30 lipca 2012

Sonny Rollins Quintet with Kenny Dorham And Max Roach – Rollins Plays For Bird


Z pewnością można było zagrać to lepiej. Z pewnością to nie jest najciekawszy album Sonny Rollinsa z połowy lat pięćdziesiątych. W tym samym, 1956 roku powstały choćby „Saxophone Colossus” i „Tenor Madness”. W związku z tym właśnie postanowiłem przypomnieć nieco zapomniany album Sonny Rollinsa z repertuarem związanym, na co jasno wskazuje tytuł płyty, z Charlie Parkerem.
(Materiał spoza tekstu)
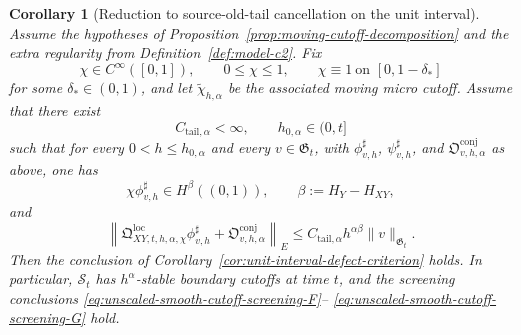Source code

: \documentclass[11pt,a4paper]{amsart}
\theoremstyle{plain}
\newtheorem{corollary}[theorem]{Corollary}
\theoremstyle{definition}
\theoremstyle{remark}
\begin{document}
\begin{corollary}[Reduction to source-old-tail cancellation on the unit interval]
\label{cor:unit-interval-source-tail}
Assume the hypotheses of Proposition~\ref{prop:moving-cutoff-decomposition} and the extra regularity
from Definition~\ref{def:model-c2}. Fix
\[
\chi\in C^\infty([0,1]),
\qquad
0\le \chi\le1,
\qquad
\chi\equiv1\ \text{on }[0,1-\delta_*]
\]
for some \(\delta_*\in(0,1)\), and let \(\widetilde\chi_{h,\alpha}\) be the associated moving micro
cutoff. Assume that there exist
\[
C_{\mathrm{tail},\alpha}<\infty,
\qquad
h_{0,\alpha}\in(0,t]
\]
such that for every \(0<h\le h_{0,\alpha}\) and every \(v\in\mathfrak G_t\), with
\(\phi_{v,h}^{\sharp}\), \(\psi_{v,h}^{\sharp}\), and \(\mathfrak O_{v,h,\alpha}^{\mathrm{conj}}\)
as above, one has
\[
\chi\phi_{v,h}^{\sharp}\in H^\beta((0,1)),
\qquad
\beta:=H_Y-H_{XY},
\]
and
\begin{equation}\label{eq:unit-interval-source-tail}
\left\|
\mathfrak Q_{XY,t,h,\alpha,\chi}^{\mathrm{loc}}\phi_{v,h}^{\sharp}
+
\mathfrak O_{v,h,\alpha}^{\mathrm{conj}}
\right\|_{E}
\le
C_{\mathrm{tail},\alpha}h^{\alpha\beta}\|v\|_{\mathfrak G_t}.
\end{equation}
Then the conclusion of Corollary~\ref{cor:unit-interval-defect-criterion} holds. In particular,
\(\mathcal S_t\) has \(h^\alpha\)-stable boundary cutoffs at time \(t\), and the screening
conclusions \eqref{eq:unscaled-smooth-cutoff-screening-F}--
\eqref{eq:unscaled-smooth-cutoff-screening-G} hold.
\end{corollary}
\end{document}

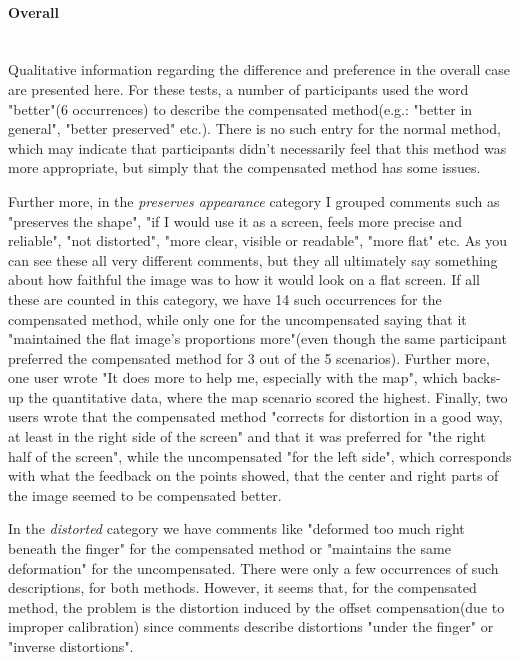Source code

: \documentclass[]{article}
\begin{document}
\paragraph{Overall}\mbox{}\\

Qualitative information regarding the difference and preference in the overall case are presented here. For these tests, a number of participants used the word "better"(6 occurrences) to describe the compensated method(e.g.: "better in general", "better preserved" etc.). There is no such entry for the normal method, which may indicate that participants didn't necessarily feel that this method was more appropriate, but simply that the compensated method has some issues.

Further more, in the \textit{preserves appearance} category I grouped comments such as "preserves the shape", "if I would use it as a screen, feels more precise and reliable", "not distorted", "more clear, visible or readable", "more flat" etc. As you can see these all very different comments, but they all ultimately say something about how faithful the image was to how it would look on a flat screen. If all these are counted in this category, we have 14 such occurrences for the compensated method, while only one for the uncompensated saying that it "maintained the flat image's proportions more"(even though the same participant preferred the compensated method for 3 out of the 5 scenarios). Further more, one user wrote "It does more to help me, especially with the map", which backs-up the quantitative data, where the map scenario scored the highest. Finally, two users wrote that the compensated method "corrects for distortion in a good way, at least in the right side of the screen" and that it was preferred for "the right half of the screen", while the uncompensated  "for the left side", which corresponds with what the feedback on the points showed, that the center and right parts of the image seemed to be compensated better. 


In the \textit{distorted} category we have comments like "deformed too much right beneath the finger" for the compensated method or "maintains the same deformation" for the uncompensated. There were only a few occurrences of such descriptions, for both methods. However, it seems that, for the compensated method, the problem is the distortion induced by the offset compensation(due to improper calibration) since comments describe distortions "under the finger" or "inverse distortions".
\end{document}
Oczywiście, że „Tenor Madness” i „Saxophone Colossus” to płyty muzycznie bardziej dojrzałe, chciałoby się powiedzieć, że lepsze. Może jednak czasem zbyt doskonałe, a przede wszystkim przez wielu fanów jazzu słuchane tysiące razy, a muzyka, nawet ta najlepsza po pewnym czasie nudzi się nieco i przestaje być równie intrygująca. Tak więc nagranie z tego samego, jednego z najlepszych dla Sonny Rollinsa i jazzu w ogóle roku (no może oprócz 1959), warte jest przypomnienia.

Prawdopodobnie to nie było dla Sonny Rollinsa łatwe nagranie. Wymagało sporo przygotowań, bowiem różnica między altem i tenorem jednak jest całkiem spora i wiele muzyki trzeba było trochę przearanżować. Płyta została nagrana i wydana zaledwie w kilka miesięcy po śmierci Charlie Parkera, więc potencjalni słuchacze z jednej strony oczekiwali zapewne i rozglądali się po rynku za tego rodzaju produkcjami, ale pamiętali również z koncertów i wielu transmisji radiowych (i płyt oczywiście), jak standardy grywał ich idol.

Projekt wydawał się więc niezbyt bezpieczny, ale udał się doskonale, choć jak już wspomniałem, został nieco przez lata zapomniany, a raczej przyćmiły jego wielkość inne, jeszcze lepsze nagrania.

Koncepcja muzyczna jest w tym wypadku oczywista – lider gra najwięcej, świetnie w roli drugiego solisty sprawdza się Kenny Dorham, a sekcja pozostaje klasyczną sekcją rytmiczną, z udziałem mało znanego, choć w owych czasach rozchwytywanego pianisty – Wade’a Legge. To właśnie zmarnowany nieco potencjał duetu Rollins – Dorham pozostawia u mnie lekkie poczucie niedosytu. Gdyby zagrali razem nieco więcej, z pewnością byłby to album wybitny, a tak jest tylko bardzo dobry.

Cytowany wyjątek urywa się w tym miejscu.